++++ Input data ++++

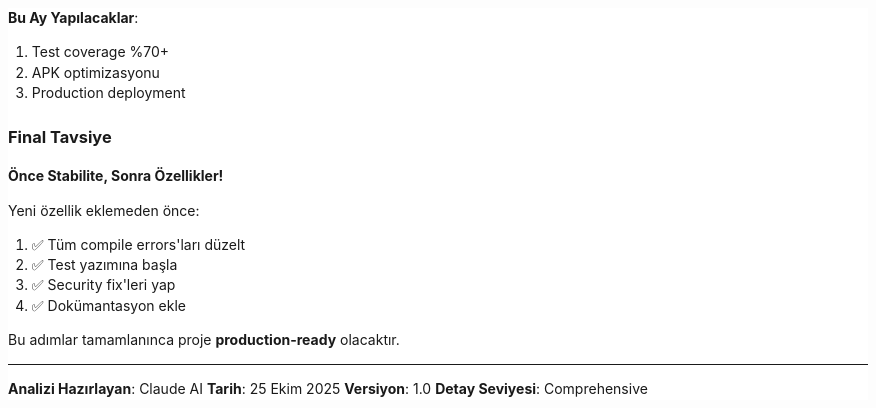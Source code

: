 **Bu Ay Yapılacaklar**:
1. Test coverage %70+
2. APK optimizasyonu
3. Production deployment

### Final Tavsiye

**Önce Stabilite, Sonra Özellikler!**

Yeni özellik eklemeden önce:
1. ✅ Tüm compile errors'ları düzelt
2. ✅ Test yazımına başla
3. ✅ Security fix'leri yap
4. ✅ Dokümantasyon ekle

Bu adımlar tamamlanınca proje **production-ready** olacaktır.

---

**Analizi Hazırlayan**: Claude AI
**Tarih**: 25 Ekim 2025
**Versiyon**: 1.0
**Detay Seviyesi**: Comprehensive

++++

Description of the task.
Tally every line above that has the word "Test", and report the total with no other words.

Output below.
2